Career path
Tuesday, June 27, 2023
You know, when I started designing, I never foresaw myself doing anything else.
At my current employer, I have been given a senior role that requires much more planning, organizing, and project management. I have been doing a lot less designing. At first, I was nervous that I would be not as happy with my role. I’m not sure if it’s because I do art every day, or if organizing and planning is more of a passion than designing, but I am honestly loving what I’m doing. Making lists, coming up with creative briefs, managing files and folders, writing reports… they’re not all as tedious as I thought they would be. Of course, being a person with ADHD is beneficial when it comes to this kind of organizing because this is where I thrive.

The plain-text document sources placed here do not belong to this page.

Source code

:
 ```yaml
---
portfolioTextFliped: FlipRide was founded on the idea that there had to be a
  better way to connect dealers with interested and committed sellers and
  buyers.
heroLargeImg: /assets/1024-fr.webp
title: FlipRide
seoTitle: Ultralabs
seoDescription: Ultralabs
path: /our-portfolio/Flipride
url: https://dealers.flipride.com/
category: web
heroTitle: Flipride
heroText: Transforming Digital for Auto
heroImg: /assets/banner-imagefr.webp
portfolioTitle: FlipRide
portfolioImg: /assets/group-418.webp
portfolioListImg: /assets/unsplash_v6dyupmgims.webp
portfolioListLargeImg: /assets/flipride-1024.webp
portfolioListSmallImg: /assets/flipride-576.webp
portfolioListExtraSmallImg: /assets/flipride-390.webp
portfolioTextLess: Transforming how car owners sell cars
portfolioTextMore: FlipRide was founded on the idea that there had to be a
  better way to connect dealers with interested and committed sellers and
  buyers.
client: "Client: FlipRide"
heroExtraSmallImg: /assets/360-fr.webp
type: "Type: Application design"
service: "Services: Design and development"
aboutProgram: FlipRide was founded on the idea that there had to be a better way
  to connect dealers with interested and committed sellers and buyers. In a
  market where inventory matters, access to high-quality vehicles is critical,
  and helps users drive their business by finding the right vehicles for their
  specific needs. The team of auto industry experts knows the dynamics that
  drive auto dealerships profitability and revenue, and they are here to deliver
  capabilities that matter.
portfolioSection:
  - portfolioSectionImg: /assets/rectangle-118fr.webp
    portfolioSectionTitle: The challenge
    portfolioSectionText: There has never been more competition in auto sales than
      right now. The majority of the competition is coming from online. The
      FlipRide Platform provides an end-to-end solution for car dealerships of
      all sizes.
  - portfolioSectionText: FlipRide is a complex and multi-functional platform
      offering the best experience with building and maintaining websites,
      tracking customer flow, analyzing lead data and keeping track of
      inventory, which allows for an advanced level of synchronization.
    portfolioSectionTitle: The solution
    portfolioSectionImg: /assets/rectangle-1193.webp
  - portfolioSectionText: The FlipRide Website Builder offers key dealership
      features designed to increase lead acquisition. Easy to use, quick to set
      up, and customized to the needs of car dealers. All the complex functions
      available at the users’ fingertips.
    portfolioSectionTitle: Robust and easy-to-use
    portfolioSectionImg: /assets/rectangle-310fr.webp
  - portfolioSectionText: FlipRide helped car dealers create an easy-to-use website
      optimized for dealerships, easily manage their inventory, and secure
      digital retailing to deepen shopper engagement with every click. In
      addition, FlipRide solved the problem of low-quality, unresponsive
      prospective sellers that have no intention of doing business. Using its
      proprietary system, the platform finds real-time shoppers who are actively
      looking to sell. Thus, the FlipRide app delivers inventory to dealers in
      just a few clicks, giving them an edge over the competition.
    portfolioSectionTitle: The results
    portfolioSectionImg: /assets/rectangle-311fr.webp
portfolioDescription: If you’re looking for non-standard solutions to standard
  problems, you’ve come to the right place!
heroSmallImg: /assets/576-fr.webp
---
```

I’ve also learned that I’ve calmed down with age. Times where I would have lashed out, reacted before I thought and been more aggressive, have significantly lessened in the last 10 years or so. Part of it I attribute to being able to detach myself from the opinions of others. It’s like I said yesterday, another person‘s opinion is a “them” problem, not a “me” problem. I consider that growth.
On another note, it’s about to be triple digits here and I am not ready to live on the surface of the sun. It started late this year, which means that it’s going to last until October… again. I foresee myself trying to manifest fall, once again. This climate change nonsense, sucks. I have also gained way too much weight to walk around in shorts and a tank top.
Looks like I’m starting to my diet. Dammit.